Records from a collection
**********

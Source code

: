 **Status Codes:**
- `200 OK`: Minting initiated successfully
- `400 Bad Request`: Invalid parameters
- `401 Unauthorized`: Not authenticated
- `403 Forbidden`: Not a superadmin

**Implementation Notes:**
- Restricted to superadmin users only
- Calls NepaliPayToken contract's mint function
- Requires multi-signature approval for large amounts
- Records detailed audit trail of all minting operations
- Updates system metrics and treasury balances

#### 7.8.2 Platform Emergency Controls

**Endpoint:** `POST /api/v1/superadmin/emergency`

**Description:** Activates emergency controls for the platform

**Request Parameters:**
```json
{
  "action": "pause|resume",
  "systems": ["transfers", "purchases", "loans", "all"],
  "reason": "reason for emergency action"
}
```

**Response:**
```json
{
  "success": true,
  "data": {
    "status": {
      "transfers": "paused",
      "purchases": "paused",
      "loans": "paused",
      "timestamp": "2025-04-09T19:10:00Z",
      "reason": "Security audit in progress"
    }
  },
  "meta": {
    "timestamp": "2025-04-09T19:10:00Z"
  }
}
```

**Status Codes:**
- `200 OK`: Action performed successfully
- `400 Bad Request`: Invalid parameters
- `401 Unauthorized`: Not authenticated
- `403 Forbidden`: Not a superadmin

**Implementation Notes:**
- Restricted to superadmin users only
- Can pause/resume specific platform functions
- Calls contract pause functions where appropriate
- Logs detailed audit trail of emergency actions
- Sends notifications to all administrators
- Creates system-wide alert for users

**********

PROMPT: Nothing in the data may be left out. Copy all of it exactly.

RESPONSE FOR THIS EXERCISE:
Source code

: **Status Codes:**
- `200 OK`: Minting initiated successfully
- `400 Bad Request`: Invalid parameters
- `401 Unauthorized`: Not authenticated
- `403 Forbidden`: Not a superadmin

**Implementation Notes:**
- Restricted to superadmin users only
- Calls NepaliPayToken contract's mint function
- Requires multi-signature approval for large amounts
- Records detailed audit trail of all minting operations
- Updates system metrics and treasury balances

#### 7.8.2 Platform Emergency Controls

**Endpoint:** `POST /api/v1/superadmin/emergency`

**Description:** Activates emergency controls for the platform

**Request Parameters:**
```json
{
  "action": "pause|resume",
  "systems": ["transfers", "purchases", "loans", "all"],
  "reason": "reason for emergency action"
}
```

**Response:**
```json
{
  "success": true,
  "data": {
    "status": {
      "transfers": "paused",
      "purchases": "paused",
      "loans": "paused",
      "timestamp": "2025-04-09T19:10:00Z",
      "reason": "Security audit in progress"
    }
  },
  "meta": {
    "timestamp": "2025-04-09T19:10:00Z"
  }
}
```

**Status Codes:**
- `200 OK`: Action performed successfully
- `400 Bad Request`: Invalid parameters
- `401 Unauthorized`: Not authenticated
- `403 Forbidden`: Not a superadmin

**Implementation Notes:**
- Restricted to superadmin users only
- Can pause/resume specific platform functions
- Calls contract pause functions where appropriate
- Logs detailed audit trail of emergency actions
- Sends notifications to all administrators
- Creates system-wide alert for users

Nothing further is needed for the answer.